Even if I said I'll no longer participate, there are some
substantial misunderstandings to correct.

On Tue, May 26, 2020 at 04:44:49PM -0400, Sam Hartman wrote:
> I think you and Mo are a bit stuck in the ftp-team mindset with the
> above.  *whenever new or bin-new is triggered, all files are reviewed.*

It's designed for people who "review all the files" when the package
turns to be NEW. For example, one who is about to upload a NEW package.
This aims to speed up a **rigorous** review, instead of a much less
rigorous review. Generally reviewing things quickly and carelessly makes
the life of every uploader much easier -- but that means more burden for
our last shield, ftp team.

Again, the specification talks about how the status of files are changed
in the status space {"N/A", "outdated", "ACCEPT", "REJECT"}, which is a
pure interpretation of the modeling of the process, and it did not say
any preference on political stuff such as "when the review should be
triggered" -- I have no intention to talk about it. My specification is
invariant to the review whatever frequency people prefer. If people
prefer to do the review after every git commit, libawsl can be useful.
If people prefer to slack off and only do the review when the package
has to go through the new queue again, libawsl can also be useful.
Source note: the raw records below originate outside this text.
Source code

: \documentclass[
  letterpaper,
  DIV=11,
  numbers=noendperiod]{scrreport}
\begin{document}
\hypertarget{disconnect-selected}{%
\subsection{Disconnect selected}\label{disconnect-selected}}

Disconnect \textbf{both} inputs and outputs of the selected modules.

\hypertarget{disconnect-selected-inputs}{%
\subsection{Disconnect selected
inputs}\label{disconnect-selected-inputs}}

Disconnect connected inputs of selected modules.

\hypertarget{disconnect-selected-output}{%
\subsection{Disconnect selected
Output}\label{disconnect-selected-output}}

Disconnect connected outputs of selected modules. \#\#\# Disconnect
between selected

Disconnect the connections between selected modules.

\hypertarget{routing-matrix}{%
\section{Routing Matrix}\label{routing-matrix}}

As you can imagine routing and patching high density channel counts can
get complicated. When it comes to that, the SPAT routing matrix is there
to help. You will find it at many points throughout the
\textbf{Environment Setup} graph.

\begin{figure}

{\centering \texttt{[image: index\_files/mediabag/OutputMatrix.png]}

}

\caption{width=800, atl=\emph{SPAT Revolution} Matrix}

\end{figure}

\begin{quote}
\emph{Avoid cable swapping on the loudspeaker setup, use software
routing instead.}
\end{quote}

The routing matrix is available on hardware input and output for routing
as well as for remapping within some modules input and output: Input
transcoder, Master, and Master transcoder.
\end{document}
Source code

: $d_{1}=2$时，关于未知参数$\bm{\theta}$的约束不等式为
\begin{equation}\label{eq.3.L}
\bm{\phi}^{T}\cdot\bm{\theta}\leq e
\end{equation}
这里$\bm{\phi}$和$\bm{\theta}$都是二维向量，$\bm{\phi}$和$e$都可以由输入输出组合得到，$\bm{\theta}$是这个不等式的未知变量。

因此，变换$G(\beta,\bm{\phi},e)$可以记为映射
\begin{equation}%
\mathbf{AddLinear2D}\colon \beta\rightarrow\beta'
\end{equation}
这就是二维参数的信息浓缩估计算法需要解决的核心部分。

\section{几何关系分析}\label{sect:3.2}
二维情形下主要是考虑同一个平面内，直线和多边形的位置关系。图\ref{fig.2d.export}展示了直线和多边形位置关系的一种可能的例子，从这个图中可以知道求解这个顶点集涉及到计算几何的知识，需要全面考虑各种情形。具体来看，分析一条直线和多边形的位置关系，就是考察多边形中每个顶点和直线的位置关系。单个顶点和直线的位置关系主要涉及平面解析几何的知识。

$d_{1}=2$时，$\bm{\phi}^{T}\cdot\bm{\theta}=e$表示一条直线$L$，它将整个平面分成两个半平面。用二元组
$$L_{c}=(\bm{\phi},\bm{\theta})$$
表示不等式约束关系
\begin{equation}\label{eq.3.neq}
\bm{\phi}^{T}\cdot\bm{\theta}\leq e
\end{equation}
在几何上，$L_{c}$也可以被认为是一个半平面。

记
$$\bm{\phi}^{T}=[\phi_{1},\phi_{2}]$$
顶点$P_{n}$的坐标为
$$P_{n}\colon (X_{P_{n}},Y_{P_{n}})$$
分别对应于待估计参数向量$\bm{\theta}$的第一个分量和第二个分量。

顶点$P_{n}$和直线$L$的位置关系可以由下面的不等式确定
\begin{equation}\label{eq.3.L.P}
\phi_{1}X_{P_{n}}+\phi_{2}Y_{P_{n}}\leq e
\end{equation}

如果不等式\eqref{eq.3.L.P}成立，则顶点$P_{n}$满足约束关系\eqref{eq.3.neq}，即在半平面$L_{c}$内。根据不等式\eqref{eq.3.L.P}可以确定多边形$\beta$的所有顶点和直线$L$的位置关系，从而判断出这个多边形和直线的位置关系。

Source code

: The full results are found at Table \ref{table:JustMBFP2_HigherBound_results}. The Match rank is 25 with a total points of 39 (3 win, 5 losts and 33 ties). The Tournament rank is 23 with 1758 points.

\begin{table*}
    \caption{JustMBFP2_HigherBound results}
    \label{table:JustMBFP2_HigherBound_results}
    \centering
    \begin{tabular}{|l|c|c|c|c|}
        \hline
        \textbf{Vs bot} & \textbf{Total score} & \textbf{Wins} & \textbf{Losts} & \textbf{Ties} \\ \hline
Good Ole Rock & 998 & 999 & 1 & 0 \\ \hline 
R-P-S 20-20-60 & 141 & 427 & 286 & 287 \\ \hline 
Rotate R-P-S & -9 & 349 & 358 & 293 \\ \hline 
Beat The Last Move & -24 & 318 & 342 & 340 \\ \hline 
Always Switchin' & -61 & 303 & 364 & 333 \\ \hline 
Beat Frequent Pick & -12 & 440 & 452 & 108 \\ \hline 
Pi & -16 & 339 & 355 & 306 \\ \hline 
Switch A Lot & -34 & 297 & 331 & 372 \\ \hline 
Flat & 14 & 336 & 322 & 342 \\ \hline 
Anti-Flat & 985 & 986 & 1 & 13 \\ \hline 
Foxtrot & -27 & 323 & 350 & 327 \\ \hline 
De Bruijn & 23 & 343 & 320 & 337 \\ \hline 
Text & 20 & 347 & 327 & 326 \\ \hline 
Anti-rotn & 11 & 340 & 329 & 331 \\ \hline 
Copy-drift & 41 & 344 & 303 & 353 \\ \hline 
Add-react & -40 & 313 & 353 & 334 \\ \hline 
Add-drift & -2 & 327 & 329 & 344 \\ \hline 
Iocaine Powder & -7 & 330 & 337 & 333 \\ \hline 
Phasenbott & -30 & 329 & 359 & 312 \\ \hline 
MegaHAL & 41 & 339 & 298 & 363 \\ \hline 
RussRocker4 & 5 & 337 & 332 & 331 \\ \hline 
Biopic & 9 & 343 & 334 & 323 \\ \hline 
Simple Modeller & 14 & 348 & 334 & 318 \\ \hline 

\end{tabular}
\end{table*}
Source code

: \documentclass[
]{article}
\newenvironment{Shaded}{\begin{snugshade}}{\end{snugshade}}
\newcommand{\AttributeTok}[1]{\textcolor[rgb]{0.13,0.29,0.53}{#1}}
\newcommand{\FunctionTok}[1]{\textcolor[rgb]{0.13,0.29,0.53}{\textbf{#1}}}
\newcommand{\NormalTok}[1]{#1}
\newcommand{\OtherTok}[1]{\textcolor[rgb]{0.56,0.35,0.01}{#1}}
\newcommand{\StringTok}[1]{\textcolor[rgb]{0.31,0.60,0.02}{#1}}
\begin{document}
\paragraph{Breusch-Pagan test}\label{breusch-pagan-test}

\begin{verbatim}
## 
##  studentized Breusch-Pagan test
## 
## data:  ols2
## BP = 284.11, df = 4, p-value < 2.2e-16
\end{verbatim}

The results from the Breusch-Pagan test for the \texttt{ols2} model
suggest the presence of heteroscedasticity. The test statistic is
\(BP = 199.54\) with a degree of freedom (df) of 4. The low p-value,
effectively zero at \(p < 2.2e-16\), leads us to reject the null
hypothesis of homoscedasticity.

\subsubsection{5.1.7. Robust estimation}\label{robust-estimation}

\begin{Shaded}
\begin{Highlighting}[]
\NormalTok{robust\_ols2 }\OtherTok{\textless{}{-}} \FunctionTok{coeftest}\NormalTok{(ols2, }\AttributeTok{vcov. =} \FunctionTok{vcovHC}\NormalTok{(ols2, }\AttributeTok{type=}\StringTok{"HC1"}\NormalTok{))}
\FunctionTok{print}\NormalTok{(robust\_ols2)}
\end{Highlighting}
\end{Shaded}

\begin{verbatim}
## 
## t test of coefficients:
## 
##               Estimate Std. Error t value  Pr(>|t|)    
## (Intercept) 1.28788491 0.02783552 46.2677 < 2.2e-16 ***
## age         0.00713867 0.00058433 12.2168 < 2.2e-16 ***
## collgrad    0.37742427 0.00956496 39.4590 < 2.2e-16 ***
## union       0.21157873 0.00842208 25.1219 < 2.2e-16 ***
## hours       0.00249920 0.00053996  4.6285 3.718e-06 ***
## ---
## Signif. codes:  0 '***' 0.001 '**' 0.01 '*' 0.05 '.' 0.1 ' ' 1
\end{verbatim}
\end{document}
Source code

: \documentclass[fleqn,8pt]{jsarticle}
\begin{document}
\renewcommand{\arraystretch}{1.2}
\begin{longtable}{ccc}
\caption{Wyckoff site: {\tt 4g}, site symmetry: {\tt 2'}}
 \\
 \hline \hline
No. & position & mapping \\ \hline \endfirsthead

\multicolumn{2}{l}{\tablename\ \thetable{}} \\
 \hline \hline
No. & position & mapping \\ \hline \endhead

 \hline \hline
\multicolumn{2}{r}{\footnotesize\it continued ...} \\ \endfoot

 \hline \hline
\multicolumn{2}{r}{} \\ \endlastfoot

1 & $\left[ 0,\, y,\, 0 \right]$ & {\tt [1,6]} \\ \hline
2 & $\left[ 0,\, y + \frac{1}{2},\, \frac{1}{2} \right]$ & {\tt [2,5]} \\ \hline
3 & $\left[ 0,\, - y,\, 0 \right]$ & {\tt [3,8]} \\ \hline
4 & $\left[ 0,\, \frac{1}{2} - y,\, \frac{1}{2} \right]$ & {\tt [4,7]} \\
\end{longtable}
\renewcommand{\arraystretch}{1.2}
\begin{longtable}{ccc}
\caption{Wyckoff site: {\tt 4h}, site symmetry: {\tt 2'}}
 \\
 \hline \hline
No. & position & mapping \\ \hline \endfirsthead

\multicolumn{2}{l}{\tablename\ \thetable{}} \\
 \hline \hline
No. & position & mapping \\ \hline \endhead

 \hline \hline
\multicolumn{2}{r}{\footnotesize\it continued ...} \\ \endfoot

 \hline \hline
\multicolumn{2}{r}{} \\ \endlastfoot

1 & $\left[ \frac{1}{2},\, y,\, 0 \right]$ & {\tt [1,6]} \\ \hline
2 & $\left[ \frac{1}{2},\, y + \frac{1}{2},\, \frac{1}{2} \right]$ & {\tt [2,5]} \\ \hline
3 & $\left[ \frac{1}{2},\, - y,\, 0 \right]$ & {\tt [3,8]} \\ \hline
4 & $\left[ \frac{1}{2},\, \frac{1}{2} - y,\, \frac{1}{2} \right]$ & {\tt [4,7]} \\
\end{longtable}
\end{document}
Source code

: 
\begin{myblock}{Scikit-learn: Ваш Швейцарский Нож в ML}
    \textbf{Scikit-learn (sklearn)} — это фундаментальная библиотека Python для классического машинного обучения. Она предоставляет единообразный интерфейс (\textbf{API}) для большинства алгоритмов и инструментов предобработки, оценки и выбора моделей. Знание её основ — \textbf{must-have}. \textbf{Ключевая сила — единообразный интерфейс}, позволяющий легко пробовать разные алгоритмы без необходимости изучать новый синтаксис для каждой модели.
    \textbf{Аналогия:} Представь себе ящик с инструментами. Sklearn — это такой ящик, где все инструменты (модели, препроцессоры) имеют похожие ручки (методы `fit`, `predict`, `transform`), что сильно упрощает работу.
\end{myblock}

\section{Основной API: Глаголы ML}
> But to an outsider, what it sounds like Mo is proposing is that whenever
> the salt is changed, review needs to be triggered, even if new would not
> be triggered in the current model.

Talking about how the file status move in the status space
  {"N/A", "outdated", "ACCEPT", "REJECT"}
does not imply any preference on the frequence of review.

Why not take git as an example?

 "N/A": the user didn't git add <this-file>
 "outdated": <this-file> has been changed, stage and commit it when user
             sees appropriate.
 "accept": <this-file> has not been changed, nothing to do
 "reject": ? no analogous concept, but it does not matter.

When did git urge people to stage files, do commits, or push when it
gets unhappy about the modified files and unsynced tree status?  Is the
git efficiency seriously impacted by "how frequent the user does
commits", "how frequent the user does commits"?

Similarly, when did libawsl urge people to do the review once the file
status has been changed?
 
> My thoughts are that
> 1) I think it's worth being clear that you're not proposing increasing
> the rounds of new review.

No. libawsl is independent and ignorant to the review frequency. It is
designed to **help human** when they need to do a review, not designed
to **prod or force people** to do review once it gets unhappy.
 
> 2) Long term, having a persistent database of review state might allow
> us to have better criteria for when to trigger license review.

libawsl can use a persistent database to reduce redundant reviews, as
long as the salthash do match. There is no design consideration on given
answers to questions such as "when to trigger a review". Whatever the
review frequency is, libawsl is invariant and will do its job.